How Many Lab Devices Can netlab Handle?
TL&DR: Over 3000
A few weeks ago, Christian opened an issue describing how netlab breaks when the lab topology has more than 250 devices. We fixed that, only to get into another morass: some code has complexity higher than O(n) (meaning that going from 100 to 200 devices makes things more than twice as slow). Christian is working on one of those problems at the moment (it’s not that his ginormous labs won’t start, it just takes a long time), and I decided it’s time to polish a few other bits of the code.

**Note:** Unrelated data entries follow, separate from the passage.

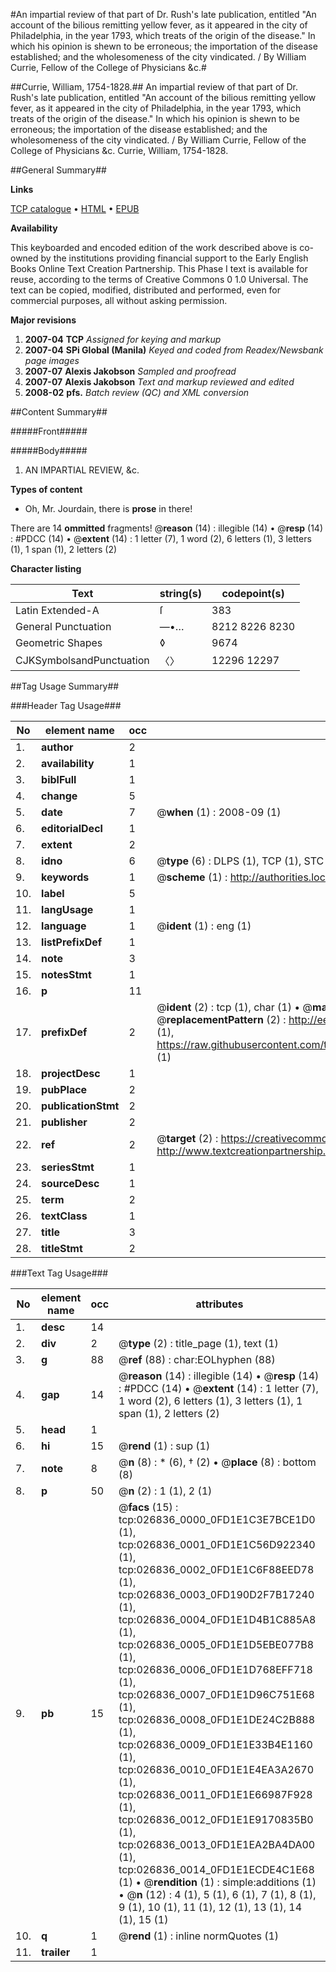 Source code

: #An impartial review of that part of Dr. Rush's late publication, entitled "An account of the bilious remitting yellow fever, as it appeared in the city of Philadelphia, in the year 1793, which treats of the origin of the disease." In which his opinion is shewn to be erroneous; the importation of the disease established; and the wholesomeness of the city vindicated. / By William Currie, Fellow of the College of Physicians &c.#

##Currie, William, 1754-1828.##
An impartial review of that part of Dr. Rush's late publication, entitled "An account of the bilious remitting yellow fever, as it appeared in the city of Philadelphia, in the year 1793, which treats of the origin of the disease." In which his opinion is shewn to be erroneous; the importation of the disease established; and the wholesomeness of the city vindicated. / By William Currie, Fellow of the College of Physicians &c.
Currie, William, 1754-1828.

##General Summary##

**Links**

[TCP catalogue](http://www.ota.ox.ac.uk/tcp/)  • 
[HTML](http://tei.it.ox.ac.uk/tcp/Texts-HTML/free/N20/N20459.html)  • 
[EPUB](http://tei.it.ox.ac.uk/tcp/Texts-EPUB/free/N20/N20459.epub)

**Availability**

This keyboarded and encoded edition of the
	       work described above is co-owned by the institutions
	       providing financial support to the Early English Books
	       Online Text Creation Partnership. This Phase I text is
	       available for reuse, according to the terms of Creative
	       Commons 0 1.0 Universal. The text can be copied,
	       modified, distributed and performed, even for
	       commercial purposes, all without asking permission.

**Major revisions**

1. __2007-04__ __TCP__ *Assigned for keying and markup*
1. __2007-04__ __SPi Global (Manila)__ *Keyed and coded from Readex/Newsbank page images*
1. __2007-07__ __Alexis Jakobson__ *Sampled and proofread*
1. __2007-07__ __Alexis Jakobson__ *Text and markup reviewed and edited*
1. __2008-02__ __pfs.__ *Batch review (QC) and XML conversion*

##Content Summary##

#####Front#####

#####Body#####

1. AN IMPARTIAL REVIEW, &c.

**Types of content**

  * Oh, Mr. Jourdain, there is **prose** in there!

There are 14 **ommitted** fragments! 
 @__reason__ (14) : illegible (14)  •  @__resp__ (14) : #PDCC (14)  •  @__extent__ (14) : 1 letter (7), 1 word (2), 6 letters (1), 3 letters (1), 1 span (1), 2 letters (2)

**Character listing**


|Text|string(s)|codepoint(s)|
|---|---|---|
|Latin Extended-A|ſ|383|
|General Punctuation|—•…|8212 8226 8230|
|Geometric Shapes|◊|9674|
|CJKSymbolsandPunctuation|〈〉|12296 12297|

##Tag Usage Summary##

###Header Tag Usage###

|No|element name|occ|attributes|
|---|---|---|---|
|1.|__author__|2||
|2.|__availability__|1||
|3.|__biblFull__|1||
|4.|__change__|5||
|5.|__date__|7| @__when__ (1) : 2008-09 (1)|
|6.|__editorialDecl__|1||
|7.|__extent__|2||
|8.|__idno__|6| @__type__ (6) : DLPS (1), TCP (1), STC (1), NOTIS (1), IMAGE-SET (1), EVANS-CITATION (1)|
|9.|__keywords__|1| @__scheme__ (1) : http://authorities.loc.gov/ (1)|
|10.|__label__|5||
|11.|__langUsage__|1||
|12.|__language__|1| @__ident__ (1) : eng (1)|
|13.|__listPrefixDef__|1||
|14.|__note__|3||
|15.|__notesStmt__|1||
|16.|__p__|11||
|17.|__prefixDef__|2| @__ident__ (2) : tcp (1), char (1)  •  @__matchPattern__ (2) : ([0-9\-]+):([0-9IVX]+) (1), (.+) (1)  •  @__replacementPattern__ (2) : http://eebo.chadwyck.com/downloadtiff?vid=$1&page=$2 (1), https://raw.githubusercontent.com/textcreationpartnership/Texts/master/tcpchars.xml#$1 (1)|
|18.|__projectDesc__|1||
|19.|__pubPlace__|2||
|20.|__publicationStmt__|2||
|21.|__publisher__|2||
|22.|__ref__|2| @__target__ (2) : https://creativecommons.org/publicdomain/zero/1.0/ (1), http://www.textcreationpartnership.org/docs/. (1)|
|23.|__seriesStmt__|1||
|24.|__sourceDesc__|1||
|25.|__term__|2||
|26.|__textClass__|1||
|27.|__title__|3||
|28.|__titleStmt__|2||


###Text Tag Usage###

|No|element name|occ|attributes|
|---|---|---|---|
|1.|__desc__|14||
|2.|__div__|2| @__type__ (2) : title_page (1), text (1)|
|3.|__g__|88| @__ref__ (88) : char:EOLhyphen (88)|
|4.|__gap__|14| @__reason__ (14) : illegible (14)  •  @__resp__ (14) : #PDCC (14)  •  @__extent__ (14) : 1 letter (7), 1 word (2), 6 letters (1), 3 letters (1), 1 span (1), 2 letters (2)|
|5.|__head__|1||
|6.|__hi__|15| @__rend__ (1) : sup (1)|
|7.|__note__|8| @__n__ (8) : * (6), † (2)  •  @__place__ (8) : bottom (8)|
|8.|__p__|50| @__n__ (2) : 1 (1), 2 (1)|
|9.|__pb__|15| @__facs__ (15) : tcp:026836_0000_0FD1E1C3E7BCE1D0 (1), tcp:026836_0001_0FD1E1C56D922340 (1), tcp:026836_0002_0FD1E1C6F88EED78 (1), tcp:026836_0003_0FD190D2F7B17240 (1), tcp:026836_0004_0FD1E1D4B1C885A8 (1), tcp:026836_0005_0FD1E1D5EBE077B8 (1), tcp:026836_0006_0FD1E1D768EFF718 (1), tcp:026836_0007_0FD1E1D96C751E68 (1), tcp:026836_0008_0FD1E1DE24C2B888 (1), tcp:026836_0009_0FD1E1E33B4E1160 (1), tcp:026836_0010_0FD1E1E4EA3A2670 (1), tcp:026836_0011_0FD1E1E66987F928 (1), tcp:026836_0012_0FD1E1E9170835B0 (1), tcp:026836_0013_0FD1E1EA2BA4DA00 (1), tcp:026836_0014_0FD1E1ECDE4C1E68 (1)  •  @__rendition__ (1) : simple:additions (1)  •  @__n__ (12) : 4 (1), 5 (1), 6 (1), 7 (1), 8 (1), 9 (1), 10 (1), 11 (1), 12 (1), 13 (1), 14 (1), 15 (1)|
|10.|__q__|1| @__rend__ (1) : inline normQuotes (1)|
|11.|__trailer__|1||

Another annoying problem Christian encountered was the slow execution of netlab commands after the lab was started. For example, netlab connect (which is nothing more than a wrapper around ssh or docker exec command) took 14 seconds to connect to a lab device. The culprit was the netlab snapshot file, which was stored in YAML format—parsing the file describing a 400-device lab took around 15 seconds on Christian’s server.
I know YAML parsing is slow, so I wanted to change the encoding of the snapshot file to JSON. Fortunately, Stefano Sasso suggested pickling the transformed data. I got that code working, and it reduced the time needed to read the transformed data (and recreate the objects) from over five seconds to less than half a second.
In the meantime, Christian reported having a running lab with over 3000 FRR containers, while Seb has one with ~60 virtual machines.
I don’t think anyone has built a larger lab so far, and when we ship the fixed code (release 25.09 will be out in a week or two), the limiting factor for your labs will be the amount of RAM and CPU you have in your server, not netlab.